The first inhabitants of Abra were the ancestors of the Bontocs and the Ifugaos. When they moved to settle in the old Mountain Province, those who were established themselves near Tineg River, thus the name Tingguians or Itneg/Isneg (I-tineg), remained. The Ilocanos came later and occupied the low lands.

In the late 1590s, Augustinian friars penetrated the valley of the Abra River and established a mission in Bangued. In 1598 a Spanish garrison was established there to protect the Ilocanos who converted to Christianity from Tingguian raids. Abra was then named El Abra de Vigan or the 'opening of Vigan'.

During the Silang Revolt of 1762-1763, Abra played a significant role as the last stand of the Ilocano heroine Gabriela Silang. After Gabriela’s husband, Diego Silang, was assassinated, she and her followers retreated in Abra and carried on with her husband’s struggle. In 1763, she was overpowered by a strong Spanish force and was hanged in Vigan together with her trusted lieutenants.

Beginning in the 19th century, missionary activity was resumed in earnest and a number of towns established to preach to the newly settled and Christianized Tinguians.

In 1818 the Ilocos region, including Abra, was divided into Ilocos Norte and Ilocos Sur.

In 1846, Abra was separated from the province of Ilocos Sur and established as a politico-military province. In 1846 Abra was created[7] as a political-military province with Lepanto as a sub-province. It remained so until the arrival of the Americans in 1899.
In 1905, the province of Abra was annexed as a sub-province of Ilocos Sur.
In 1908 the Philippine Commission once again annexed Abra to Ilocos Sur in an attempt to resolve Abra's financial difficulties.
In March 1917, Abra regained its status as a separate province through the passage of Act No. 2683. But on March 9, 1917, the Philippine Assembly re-established Abra as a province.
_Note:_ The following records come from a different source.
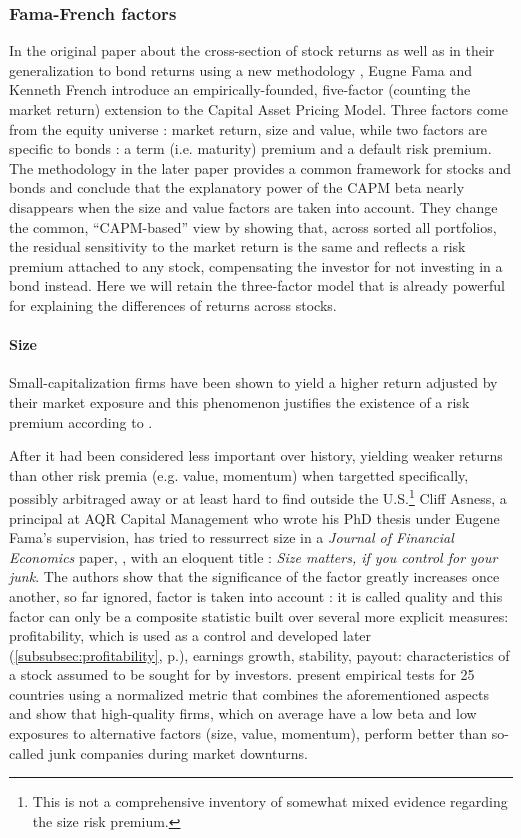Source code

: \subsubsection{Fama-French factors}
In the original paper about the cross-section of stock returns \parencite{Fama1992} as well as in their generalization to bond returns using a new methodology \parencite{Fama1993}, Eugne Fama and Kenneth French introduce an empirically-founded, five-factor (counting the market return) extension to the Capital Asset Pricing Model. Three factors come from the equity universe : market return, size and value, while two factors are specific to bonds : a term (i.e. maturity) premium and a default risk premium. The methodology in the later paper provides a common framework for stocks and bonds and conclude that the explanatory power of the CAPM beta nearly disappears when the size and value factors are taken into account. They change the common, ``CAPM-based'' view by showing that, across sorted all portfolios, the residual sensitivity to the market return is the same and reflects a risk premium attached to any stock, compensating the investor for not investing in a bond instead. Here we will retain the three-factor model that is already powerful for explaining the differences of returns across stocks.
\paragraph{Size}
Small-capitalization firms have been shown to yield a higher return adjusted by their market exposure and this phenomenon justifies the existence of a risk premium according to \cite{Fama1992}.

After it had been considered less important over history, yielding weaker returns than other risk premia (e.g. value, momentum) when targetted specifically, possibly arbitraged away or at least hard to find outside the U.S.\footnote{This is not a comprehensive inventory of somewhat mixed evidence regarding the size risk premium.} Cliff Asness, a principal at AQR Capital Management who wrote his PhD thesis under Eugene Fama's supervision, has tried to ressurrect size in a \emph{Journal of Financial Economics} paper, \cite{Asness2018}, with an eloquent title : \emph{Size matters, if you control for your junk}. The authors show that the significance of the factor greatly increases once another, so far ignored, factor is taken into account : it is called quality and this factor can only be a composite statistic built over several more explicit measures: profitability, which is used as a control and developed later (\autoref{subsubsec:profitability}, p.\pageref{subsubsec:profitability}), earnings growth, stability, payout: characteristics of a stock assumed to be sought for by investors. \cite{Asness2019} present empirical tests for 25 countries using a normalized metric that combines the aforementioned aspects and show that high-quality firms, which on average have a low beta and low exposures to alternative factors (size, value, momentum), perform better than so-called junk companies during market downturns.
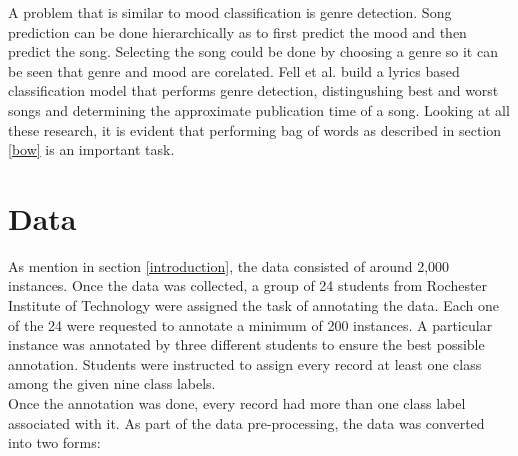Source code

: \documentclass[11pt,a4paper]{article}
\begin{document}
A problem that is similar to mood classification is genre detection. Song prediction can be done hierarchically as to first predict the mood and then predict the song. Selecting the song could be done by choosing a genre so it can be seen that genre and mood are corelated. Fell et al. \cite{fell2014lyrics} build a lyrics based classification model that performs genre detection, distingushing best and worst songs and determining the approximate publication time of a song. Looking at all these research, it is evident that performing bag of words as described in section \ref{bow} is an important task.

\section{Data}
\label{data}
As mention in section \ref{introduction}, the data consisted of around 2,000 instances. Once the data was collected, a group of 24 students from Rochester Institute of Technology were assigned the task of annotating the data. Each one of the 24 were requested to annotate a minimum of 200 instances. A particular instance was annotated by three different students to ensure the best possible annotation. Students were instructed to assign every record at least one class among the given nine class labels.\\ 
Once the annotation was done, every record had more than one class label associated with it. As part of the data pre-processing, the data was converted into two forms:
\end{document}
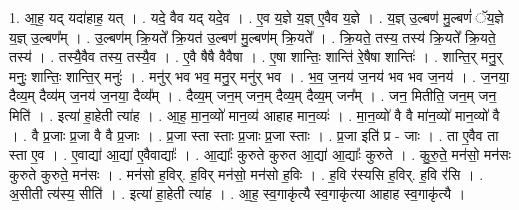 \documentclass[17pt]{extarticle}
\begin{document}
1. आ॒ह॒ यद् यदा॑हाह॒ यत् । . यदे॒ वैव यद् यदे॒व । . ए॒व य॒ज्ञे य॒ज्ञ् ए॒वैव य॒ज्ञे । . य॒ज्ञ् उ॒ल्बण॑ मु॒ल्बणं॑ ॅय॒ज्ञे य॒ज्ञ् उ॒ल्बण᳚म् । . उ॒ल्बण॑म् क्रि॒यते᳚ क्रि॒यत॑ उ॒ल्बण॑ मु॒ल्बण॑म् क्रि॒यते᳚ । . क्रि॒यते॒ तस्य॒ तस्य॑ क्रि॒यते᳚ क्रि॒यते॒ तस्य॑ । . तस्यै॒वैव तस्य॒ तस्यै॒व । . ए॒वै षैषै वैवैषा । . ए॒षा शान्तिः॒ शान्ति॑ रे॒षैषा शान्तिः॑ । . शान्ति॒र् मनु॒र् मनुः॒ शान्तिः॒ शान्ति॒र् मनुः॑ । . मनु॑र् भव भव॒ मनु॒र् मनु॑र् भव । . भ॒व॒ ज॒नय॑ ज॒नय॑ भव भव ज॒नय॑ । . ज॒नया॒ दैव्य॒म् दैव्य॑म् ज॒नय॑ ज॒नया॒ दैव्य᳚म् । . दैव्य॒म् जन॒म् जन॒म् दैव्य॒म् दैव्य॒म् जन᳚म् । . जन॒ मितीति॒ जन॒म् जन॒ मिति॑ । . इत्या॑ हा॒हेती त्या॑ह । . आ॒ह॒ मा॒न॒व्यो॑ मान॒व्य॑ आहाह मान॒व्यः॑ । . मा॒न॒व्यो॑ वै वै मा॑न॒व्यो॑ मान॒व्यो॑ वै । . वै प्र॒जाः प्र॒जा वै वै प्र॒जाः । . प्र॒जा स्ता स्ताः प्र॒जाः प्र॒जा स्ताः । . प्र॒जा इति॑ प्र - जाः । . ता ए॒वैव ता स्ता ए॒व । . ए॒वाद्या॑ आ॒द्या॑ ए॒वैवाद्याः᳚ । . आ॒द्याः᳚ कुरुते कुरुत आ॒द्या॑ आ॒द्याः᳚ कुरुते । . कु॒रु॒ते॒ मन॑सो॒ मन॑सः कुरुते कुरुते॒ मन॑सः । . मन॑सो ह॒विर्. ह॒विर् मन॑सो॒ मन॑सो ह॒विः । . ह॒वि र॑स्यसि ह॒विर्. ह॒वि र॑सि । . अ॒सीती त्य॑स्य॒ सीति॑ । . इत्या॑ हा॒हेती त्या॑ह । . आ॒ह॒ स्व॒गाकृ॑त्यै स्व॒गाकृ॑त्या आहाह स्व॒गाकृ॑त्यै । \newline
\end{document}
In 1942, the Japanese forces occupied the Philippines and entered Abra.

In 1945, the liberation in Abra in Northern Luzon from defenders by the Allied Philippine Commonwealth forces and the local Cordilleran guerrillas against the Japanese during the Battle of Abra at the end the Second World War.

In 1972, Abra remained part of the Ilocos Region.

In the 1980s, Abra became the hotbed of communist rebels who fed on the discontent over the loss of ancestral lands due to the establishment of a large logging concession.
The rebellion peaked in 1985, after which, it dissipated when the Cordillera People’s Liberation Army broke away from the communist movement and championed the effort to establish an autonomous Cordilleran government.
The revolutionary priest, Father Conrado Balweg, who fought for the rights of the Cordillera tribes, began his crusade in Abra. After successfully negotiating a peace accord with Balweg's group in 1987, the Philippine government created the Cordillera Administrative Region, which includes Abra.

In 1987, Abra, through E. O. 220, Abra became a part of the Cordillera Administrative Region.